I have mixed feelings about the US Champs. I finished 7th (US), 10th overall,
in a very strong field. That's far better than I expected -- tho I didn't
have any goals, Wyatt told me before the races that the 2 of us would be
competing for 10th US based on ranking and the start list, so I made that
my goal. (I never look at start lists before the race -- I think the
distraction is more of a cost than the benefits). I should have finished 6th,
and with absolute concentration both days, may have been able to finish 5th
and made the team automatically (I think, anyway). Without looking at the
splits its hard to know if I had a chance at 5th. Since I don't think
perfect runs were in the cards no matter what, probably not. So I can
sleep without regret and know I did much better than last's years disaster
On the other hand, I didn't have fun, at least on day 1. Peggy said to
me in the start triangle -- "remember, the goal is to have fun". And it
was only my 5th lifetime race that I can say was not enjoyable.
I think what I didn't enjoy was the terrain, the map, and the course
setting. That doesn't leave much else. In retrospect, I think I have
perhaps whined about the latter two more than was warranted. I was livid
after the race on day 1, but calmed down upon reflection. I think the
map could have been ok, and the course setting could have
been ok, but it was the conjuction of the two that was the problem.
In sum, I think the course setting required demanding concentration and
map reading (which is usually ok), but the accuracy of the map was not
up to this demand in many places. And you didn't know where it was good
and where it was bad. The contour detail was flat out untrustworthy in
places, which meant a fallback to vegetation, which I think the boundaries
of which were too imprecise to be up to the task demanded by the course
setter. Moreover, mobility and viz in the terrain were very poor.
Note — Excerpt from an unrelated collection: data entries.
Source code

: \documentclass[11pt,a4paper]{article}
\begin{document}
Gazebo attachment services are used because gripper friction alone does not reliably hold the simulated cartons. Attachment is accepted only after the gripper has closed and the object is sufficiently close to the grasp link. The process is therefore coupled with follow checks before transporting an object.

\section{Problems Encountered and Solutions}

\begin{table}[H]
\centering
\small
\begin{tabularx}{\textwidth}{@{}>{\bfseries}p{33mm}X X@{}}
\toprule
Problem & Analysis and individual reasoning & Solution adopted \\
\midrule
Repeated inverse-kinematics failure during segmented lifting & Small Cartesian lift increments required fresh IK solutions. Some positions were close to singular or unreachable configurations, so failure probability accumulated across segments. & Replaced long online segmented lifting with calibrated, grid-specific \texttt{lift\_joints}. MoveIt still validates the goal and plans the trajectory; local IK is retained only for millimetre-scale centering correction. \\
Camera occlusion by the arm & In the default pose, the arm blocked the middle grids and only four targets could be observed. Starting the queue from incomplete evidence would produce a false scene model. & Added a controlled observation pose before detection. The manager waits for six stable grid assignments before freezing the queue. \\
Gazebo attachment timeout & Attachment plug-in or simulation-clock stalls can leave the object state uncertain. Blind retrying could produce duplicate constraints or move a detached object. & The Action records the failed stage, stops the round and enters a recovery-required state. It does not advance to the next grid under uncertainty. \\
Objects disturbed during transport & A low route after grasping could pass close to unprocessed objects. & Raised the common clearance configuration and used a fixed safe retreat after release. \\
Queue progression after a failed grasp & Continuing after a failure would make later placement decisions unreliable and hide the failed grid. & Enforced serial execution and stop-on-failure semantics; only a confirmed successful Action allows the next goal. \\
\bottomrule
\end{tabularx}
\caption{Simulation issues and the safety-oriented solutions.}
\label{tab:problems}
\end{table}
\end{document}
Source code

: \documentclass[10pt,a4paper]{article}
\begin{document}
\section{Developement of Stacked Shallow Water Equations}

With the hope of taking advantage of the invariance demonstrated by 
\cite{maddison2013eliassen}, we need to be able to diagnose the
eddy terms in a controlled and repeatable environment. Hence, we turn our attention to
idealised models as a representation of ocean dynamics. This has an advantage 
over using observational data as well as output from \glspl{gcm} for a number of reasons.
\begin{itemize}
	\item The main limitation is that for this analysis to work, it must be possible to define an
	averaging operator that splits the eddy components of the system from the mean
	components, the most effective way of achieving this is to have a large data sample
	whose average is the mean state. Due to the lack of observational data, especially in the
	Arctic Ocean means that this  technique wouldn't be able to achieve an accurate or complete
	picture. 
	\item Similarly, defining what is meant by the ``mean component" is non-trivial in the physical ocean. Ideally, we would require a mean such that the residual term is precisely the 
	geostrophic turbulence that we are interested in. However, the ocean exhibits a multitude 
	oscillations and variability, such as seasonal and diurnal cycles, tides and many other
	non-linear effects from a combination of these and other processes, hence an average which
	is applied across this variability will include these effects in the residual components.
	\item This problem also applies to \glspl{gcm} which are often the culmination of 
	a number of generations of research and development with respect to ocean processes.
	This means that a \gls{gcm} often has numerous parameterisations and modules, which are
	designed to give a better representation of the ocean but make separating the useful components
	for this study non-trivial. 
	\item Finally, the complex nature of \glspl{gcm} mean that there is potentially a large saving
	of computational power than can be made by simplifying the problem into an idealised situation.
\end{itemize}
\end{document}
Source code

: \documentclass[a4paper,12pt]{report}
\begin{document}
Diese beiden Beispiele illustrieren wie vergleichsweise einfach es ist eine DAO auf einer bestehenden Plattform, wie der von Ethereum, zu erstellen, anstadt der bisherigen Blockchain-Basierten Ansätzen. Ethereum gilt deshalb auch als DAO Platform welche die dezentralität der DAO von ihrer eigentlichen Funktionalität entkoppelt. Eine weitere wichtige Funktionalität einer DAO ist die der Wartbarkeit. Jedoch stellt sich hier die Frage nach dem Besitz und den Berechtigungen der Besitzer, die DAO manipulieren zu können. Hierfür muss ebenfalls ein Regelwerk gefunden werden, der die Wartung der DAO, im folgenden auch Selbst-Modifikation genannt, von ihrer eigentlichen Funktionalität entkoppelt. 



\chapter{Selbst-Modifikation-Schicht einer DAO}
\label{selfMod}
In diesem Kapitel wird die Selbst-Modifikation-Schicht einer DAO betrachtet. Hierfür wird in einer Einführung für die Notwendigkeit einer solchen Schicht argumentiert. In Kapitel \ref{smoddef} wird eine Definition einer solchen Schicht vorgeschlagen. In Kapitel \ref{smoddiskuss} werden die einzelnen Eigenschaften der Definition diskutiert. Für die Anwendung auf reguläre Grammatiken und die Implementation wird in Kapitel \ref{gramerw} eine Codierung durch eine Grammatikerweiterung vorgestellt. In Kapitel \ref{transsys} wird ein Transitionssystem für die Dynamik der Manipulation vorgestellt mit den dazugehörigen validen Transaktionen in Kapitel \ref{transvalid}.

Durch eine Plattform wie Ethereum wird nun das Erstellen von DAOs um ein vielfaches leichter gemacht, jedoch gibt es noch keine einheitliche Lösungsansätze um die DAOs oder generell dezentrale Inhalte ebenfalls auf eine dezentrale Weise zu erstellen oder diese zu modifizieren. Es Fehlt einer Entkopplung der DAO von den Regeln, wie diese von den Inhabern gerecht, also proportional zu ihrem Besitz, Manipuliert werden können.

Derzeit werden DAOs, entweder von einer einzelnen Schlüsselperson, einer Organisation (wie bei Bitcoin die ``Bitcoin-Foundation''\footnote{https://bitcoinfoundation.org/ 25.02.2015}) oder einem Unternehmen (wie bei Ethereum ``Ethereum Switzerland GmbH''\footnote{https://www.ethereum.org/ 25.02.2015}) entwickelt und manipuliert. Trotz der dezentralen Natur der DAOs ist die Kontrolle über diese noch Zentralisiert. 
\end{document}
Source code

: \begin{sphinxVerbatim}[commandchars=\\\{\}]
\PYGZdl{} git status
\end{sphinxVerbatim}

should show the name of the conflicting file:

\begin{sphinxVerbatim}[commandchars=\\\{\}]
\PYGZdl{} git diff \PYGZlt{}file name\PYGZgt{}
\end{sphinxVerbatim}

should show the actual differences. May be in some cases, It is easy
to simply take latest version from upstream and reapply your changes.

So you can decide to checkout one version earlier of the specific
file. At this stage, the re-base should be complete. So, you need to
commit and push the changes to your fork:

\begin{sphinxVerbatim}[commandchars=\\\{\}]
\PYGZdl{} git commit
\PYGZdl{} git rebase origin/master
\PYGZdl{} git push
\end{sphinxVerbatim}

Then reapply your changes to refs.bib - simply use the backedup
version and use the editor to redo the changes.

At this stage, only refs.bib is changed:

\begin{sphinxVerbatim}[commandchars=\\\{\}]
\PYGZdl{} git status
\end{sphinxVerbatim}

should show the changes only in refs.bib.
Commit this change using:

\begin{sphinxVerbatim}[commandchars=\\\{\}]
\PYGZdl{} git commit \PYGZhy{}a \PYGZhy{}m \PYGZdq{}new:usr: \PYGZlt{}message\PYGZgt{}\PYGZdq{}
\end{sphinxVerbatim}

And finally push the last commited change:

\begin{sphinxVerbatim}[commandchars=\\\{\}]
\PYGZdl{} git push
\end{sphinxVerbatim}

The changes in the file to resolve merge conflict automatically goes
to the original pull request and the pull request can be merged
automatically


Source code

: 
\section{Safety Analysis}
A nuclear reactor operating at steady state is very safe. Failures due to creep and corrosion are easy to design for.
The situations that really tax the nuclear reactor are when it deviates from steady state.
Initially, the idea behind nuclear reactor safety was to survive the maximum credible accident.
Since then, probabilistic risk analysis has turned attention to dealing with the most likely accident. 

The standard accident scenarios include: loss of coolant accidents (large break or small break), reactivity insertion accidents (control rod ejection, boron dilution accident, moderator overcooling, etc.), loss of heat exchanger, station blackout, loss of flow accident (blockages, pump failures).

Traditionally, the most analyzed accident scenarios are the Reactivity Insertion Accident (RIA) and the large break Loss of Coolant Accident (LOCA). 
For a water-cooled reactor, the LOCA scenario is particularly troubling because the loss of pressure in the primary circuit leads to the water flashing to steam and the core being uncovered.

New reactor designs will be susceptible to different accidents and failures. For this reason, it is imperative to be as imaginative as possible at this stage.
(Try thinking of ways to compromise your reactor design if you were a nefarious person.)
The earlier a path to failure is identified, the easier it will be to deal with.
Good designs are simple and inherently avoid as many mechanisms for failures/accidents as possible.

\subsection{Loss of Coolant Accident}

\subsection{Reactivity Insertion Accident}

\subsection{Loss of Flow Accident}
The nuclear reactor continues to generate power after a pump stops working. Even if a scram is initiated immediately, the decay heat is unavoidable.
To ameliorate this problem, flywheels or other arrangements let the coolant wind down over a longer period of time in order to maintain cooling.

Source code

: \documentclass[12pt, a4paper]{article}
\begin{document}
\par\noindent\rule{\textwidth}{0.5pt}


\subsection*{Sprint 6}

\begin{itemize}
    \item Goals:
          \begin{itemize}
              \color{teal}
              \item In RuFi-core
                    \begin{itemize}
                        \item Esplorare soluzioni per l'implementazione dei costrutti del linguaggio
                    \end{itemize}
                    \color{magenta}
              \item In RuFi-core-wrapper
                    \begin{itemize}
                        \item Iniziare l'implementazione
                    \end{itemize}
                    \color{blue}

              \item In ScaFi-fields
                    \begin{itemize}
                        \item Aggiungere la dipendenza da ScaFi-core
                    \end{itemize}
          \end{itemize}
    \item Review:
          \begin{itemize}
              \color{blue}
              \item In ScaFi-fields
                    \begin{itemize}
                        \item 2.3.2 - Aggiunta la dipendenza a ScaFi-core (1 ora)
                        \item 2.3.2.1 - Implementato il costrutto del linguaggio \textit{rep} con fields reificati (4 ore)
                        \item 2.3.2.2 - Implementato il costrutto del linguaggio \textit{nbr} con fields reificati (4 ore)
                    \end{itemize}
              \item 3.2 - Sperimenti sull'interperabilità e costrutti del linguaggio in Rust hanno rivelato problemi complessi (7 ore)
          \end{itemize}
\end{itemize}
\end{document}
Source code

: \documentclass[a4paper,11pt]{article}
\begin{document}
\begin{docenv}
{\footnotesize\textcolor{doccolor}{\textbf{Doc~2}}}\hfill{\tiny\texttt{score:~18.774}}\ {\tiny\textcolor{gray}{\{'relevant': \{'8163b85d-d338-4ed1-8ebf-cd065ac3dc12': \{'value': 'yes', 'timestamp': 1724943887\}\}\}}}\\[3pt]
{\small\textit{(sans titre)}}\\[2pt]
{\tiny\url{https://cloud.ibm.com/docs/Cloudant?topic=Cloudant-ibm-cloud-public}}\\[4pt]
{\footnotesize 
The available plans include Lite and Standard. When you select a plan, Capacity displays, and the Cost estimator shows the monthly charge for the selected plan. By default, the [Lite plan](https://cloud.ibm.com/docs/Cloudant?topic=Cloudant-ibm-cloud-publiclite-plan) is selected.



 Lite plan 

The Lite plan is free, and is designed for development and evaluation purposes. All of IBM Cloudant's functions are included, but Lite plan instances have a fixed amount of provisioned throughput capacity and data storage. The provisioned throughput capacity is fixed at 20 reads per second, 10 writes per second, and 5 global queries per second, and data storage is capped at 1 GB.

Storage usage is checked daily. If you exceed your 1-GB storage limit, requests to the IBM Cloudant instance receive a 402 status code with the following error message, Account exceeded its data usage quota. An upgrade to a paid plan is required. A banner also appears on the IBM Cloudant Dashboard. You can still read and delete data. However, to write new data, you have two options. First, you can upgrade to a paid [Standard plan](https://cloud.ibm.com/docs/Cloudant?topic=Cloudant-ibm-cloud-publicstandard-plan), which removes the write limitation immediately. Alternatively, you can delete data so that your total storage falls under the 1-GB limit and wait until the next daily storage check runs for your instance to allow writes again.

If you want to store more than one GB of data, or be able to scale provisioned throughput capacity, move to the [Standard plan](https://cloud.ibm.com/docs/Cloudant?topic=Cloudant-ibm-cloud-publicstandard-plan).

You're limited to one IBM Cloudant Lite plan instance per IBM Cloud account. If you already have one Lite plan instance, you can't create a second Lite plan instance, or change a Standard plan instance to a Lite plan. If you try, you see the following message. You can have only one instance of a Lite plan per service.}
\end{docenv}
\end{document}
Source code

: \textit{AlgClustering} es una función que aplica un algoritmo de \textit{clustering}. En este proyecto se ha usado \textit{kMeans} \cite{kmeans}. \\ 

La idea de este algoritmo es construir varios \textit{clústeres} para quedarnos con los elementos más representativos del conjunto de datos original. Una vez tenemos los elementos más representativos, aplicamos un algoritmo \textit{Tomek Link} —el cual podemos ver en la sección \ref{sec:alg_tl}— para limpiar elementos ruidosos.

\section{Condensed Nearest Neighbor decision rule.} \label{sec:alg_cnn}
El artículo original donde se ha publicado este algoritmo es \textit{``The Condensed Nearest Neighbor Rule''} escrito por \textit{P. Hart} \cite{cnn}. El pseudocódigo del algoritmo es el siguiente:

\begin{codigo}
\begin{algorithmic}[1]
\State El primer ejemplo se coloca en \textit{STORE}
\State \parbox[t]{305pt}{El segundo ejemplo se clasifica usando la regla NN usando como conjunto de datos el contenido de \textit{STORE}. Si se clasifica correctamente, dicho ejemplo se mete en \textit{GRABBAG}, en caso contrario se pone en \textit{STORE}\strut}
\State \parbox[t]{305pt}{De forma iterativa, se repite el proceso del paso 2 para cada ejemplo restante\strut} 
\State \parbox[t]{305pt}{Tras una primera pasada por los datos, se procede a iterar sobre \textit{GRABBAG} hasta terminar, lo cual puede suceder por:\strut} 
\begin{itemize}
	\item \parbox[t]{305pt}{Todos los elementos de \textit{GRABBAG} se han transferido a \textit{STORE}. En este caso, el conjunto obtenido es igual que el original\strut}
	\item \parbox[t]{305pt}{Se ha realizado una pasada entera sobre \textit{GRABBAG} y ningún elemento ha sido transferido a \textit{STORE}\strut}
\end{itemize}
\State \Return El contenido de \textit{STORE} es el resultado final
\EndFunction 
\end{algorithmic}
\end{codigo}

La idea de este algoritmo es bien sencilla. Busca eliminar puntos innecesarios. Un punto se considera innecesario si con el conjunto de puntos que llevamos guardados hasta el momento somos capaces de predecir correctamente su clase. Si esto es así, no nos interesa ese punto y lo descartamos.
They said in the meet notes that the field checking was "better" in the
circle. This is unacceptable. Some legs required detailed map reading
for the entire leg, especially for those of us who don't pace count, and
big feature navigation was impossible. These legs need precise field
checking bag to bag. And anyway, I don't think the field checking was
all to good in some of the circles. Yes, it was a tough area to map;
in that case, you need different course setting and bag placement to
work around the map's weaknesses.
Probably more griping on the course than warranted, so I'll leave it
there, as my biggest gripe was the actual terrain. I'd say about 7-8K
total out of 11.5 of slash/bushes/whatever. Just not enjoyable. I
think they should have picked a different area. I was almost ready
to DNF on day 1 because I was not having any fun, but I am not a quitter
so I toughed it out. Anyway, it wasn't as tough as the NZ champs
from a physical and technical standpoint, so that race prepared me to
be able to finish this one.
I think I could also whine about the misleading winning time/misleading
model. Just like doing some running before the race to warm up my bones,
I do alot of mental preparation as well. I come up with a game plan
based on the expected winning time, type of terrain, and my experience
in the terrain. The EWT was 80min. That comes out to about 7min/k for
the winner, so I put myself at the 8-8.5min/k ET, which puts me in the
90-100min range. (I ran 147 day 1). So I prepare for a faster pace
rather than more of a goat or long-O pace. I knew from the model that
there was no way they'd hit 80 EWT, but then the meet notes said the actual
was "less green" than the model. So who knew? I thought being an IOF
event that these things had to be right -- like the controller made sure
the winning time was as advertised, and spot on for what was meant as
an IOF classic (which I thought was 90min, but I don't really know
about these things). OTOH, would the world champion have run it in
90min? If so, I'm ok with it, because that is the way I feel
these things should work. But it wasn't advertised this way. Also, the
model showed us lots of vegetation reading, and the first leg was a long
rock reading leg. Totally unexpected (but fortunately my experience
in Kooroyaa, AU, prepared me). Why have a model then? I'm ok
with that also -- tell me nothing, but don't tell me the wrong things.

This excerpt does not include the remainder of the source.